Take the following expression:
3 + 4 * 5 + 2 ^ 3 * 12 + 6
How does your algorithm proceed from there?
A simple and naive way is to look for the highest-precedence operation, evaluate it, then rewrite the string, and keep doing that until all operations have been performed. You'd get this result:
3 + 4 * 5 + 2 ^ 3 * 12 + 6
3 + 4 * 5 + 8 * 12 + 6
3 + 20 + 96 + 6
23 + 102
125
That is one way to do it. But not a particularly efficient way. Looking through the string for the highest-precedence operation takes time linear in the length of the string, and you have to do that once per operation, and rewrite the string every time. You end up with something like a quadratic complexity. There might be a few tricks to be slightly more efficient, but it's not going to be as efficient as other existing methods.
Another possible method is to put the expression into a tree, called a "syntax tree" or "abstract syntax tree". We get this:
+
/ / \ \
3 * * 6
/ \ / \
4 5 ^ 12
/ \
2 3
This tree is easier to evaluate for an algorithm, compared to the expression we had before: it is a linked structure, in which you can easily replace one branch by the value of that branch without having to rewrite everything else in the tree. So you replace 2^3 with 8 in the tree, then 8 * 12 with 96, etc.
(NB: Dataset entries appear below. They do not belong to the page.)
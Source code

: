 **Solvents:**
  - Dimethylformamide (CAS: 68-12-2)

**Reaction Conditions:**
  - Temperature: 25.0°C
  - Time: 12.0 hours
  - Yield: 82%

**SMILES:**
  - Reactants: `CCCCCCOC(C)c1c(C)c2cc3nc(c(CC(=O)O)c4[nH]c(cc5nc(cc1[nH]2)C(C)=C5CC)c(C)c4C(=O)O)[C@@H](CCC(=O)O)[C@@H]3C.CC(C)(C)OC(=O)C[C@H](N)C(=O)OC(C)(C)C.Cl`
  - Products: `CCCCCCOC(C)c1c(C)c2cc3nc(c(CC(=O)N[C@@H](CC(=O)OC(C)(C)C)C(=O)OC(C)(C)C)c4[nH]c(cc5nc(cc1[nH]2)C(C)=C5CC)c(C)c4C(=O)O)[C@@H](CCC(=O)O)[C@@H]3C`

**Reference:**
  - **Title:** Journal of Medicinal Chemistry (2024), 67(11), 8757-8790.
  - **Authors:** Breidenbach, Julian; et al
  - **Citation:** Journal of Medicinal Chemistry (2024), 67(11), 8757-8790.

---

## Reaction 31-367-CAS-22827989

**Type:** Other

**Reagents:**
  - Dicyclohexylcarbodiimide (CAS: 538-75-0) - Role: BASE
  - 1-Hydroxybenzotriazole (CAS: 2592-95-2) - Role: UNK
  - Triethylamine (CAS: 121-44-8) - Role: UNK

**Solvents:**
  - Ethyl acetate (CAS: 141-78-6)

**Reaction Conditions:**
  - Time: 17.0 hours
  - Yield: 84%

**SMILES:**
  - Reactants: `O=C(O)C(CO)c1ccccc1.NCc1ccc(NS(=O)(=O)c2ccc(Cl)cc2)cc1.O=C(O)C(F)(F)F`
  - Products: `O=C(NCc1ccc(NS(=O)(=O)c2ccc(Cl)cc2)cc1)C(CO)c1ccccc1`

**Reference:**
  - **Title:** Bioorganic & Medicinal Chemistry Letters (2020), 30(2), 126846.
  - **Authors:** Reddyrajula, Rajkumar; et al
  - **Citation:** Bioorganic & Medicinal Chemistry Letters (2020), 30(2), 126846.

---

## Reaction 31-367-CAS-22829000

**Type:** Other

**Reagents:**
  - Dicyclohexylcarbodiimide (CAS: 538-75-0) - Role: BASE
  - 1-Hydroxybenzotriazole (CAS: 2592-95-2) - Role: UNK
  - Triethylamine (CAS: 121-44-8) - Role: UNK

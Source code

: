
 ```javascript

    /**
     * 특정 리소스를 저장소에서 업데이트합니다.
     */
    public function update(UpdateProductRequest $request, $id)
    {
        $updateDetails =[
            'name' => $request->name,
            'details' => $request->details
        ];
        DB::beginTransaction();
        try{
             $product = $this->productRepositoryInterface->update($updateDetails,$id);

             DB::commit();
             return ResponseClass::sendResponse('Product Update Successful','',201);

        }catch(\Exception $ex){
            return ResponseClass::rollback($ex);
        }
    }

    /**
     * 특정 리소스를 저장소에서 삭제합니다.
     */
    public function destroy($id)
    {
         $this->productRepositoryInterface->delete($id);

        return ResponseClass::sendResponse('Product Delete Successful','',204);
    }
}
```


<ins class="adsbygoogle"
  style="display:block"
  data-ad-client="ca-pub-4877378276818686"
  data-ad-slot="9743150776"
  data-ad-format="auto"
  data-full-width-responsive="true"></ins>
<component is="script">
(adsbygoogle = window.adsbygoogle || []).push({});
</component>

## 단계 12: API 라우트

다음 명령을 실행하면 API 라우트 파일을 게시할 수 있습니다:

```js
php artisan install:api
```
Postfix (or prefix) notation is harder to read for humans, but much easier to manipulate for an algorithm. My previous example becomes this in postfix:
3 4 5 * + 2 3 ^ 12 * + 6 +
This can be evaluated easily reading it from left to right; every time you encounter a number, push it onto a stack; every time you encounter an operator, pop the two numbers on top of the stack, perform the operation, and push the result.
Assuming the postfix expression was correct, there should be a single number in the stack at the end of the evaluation.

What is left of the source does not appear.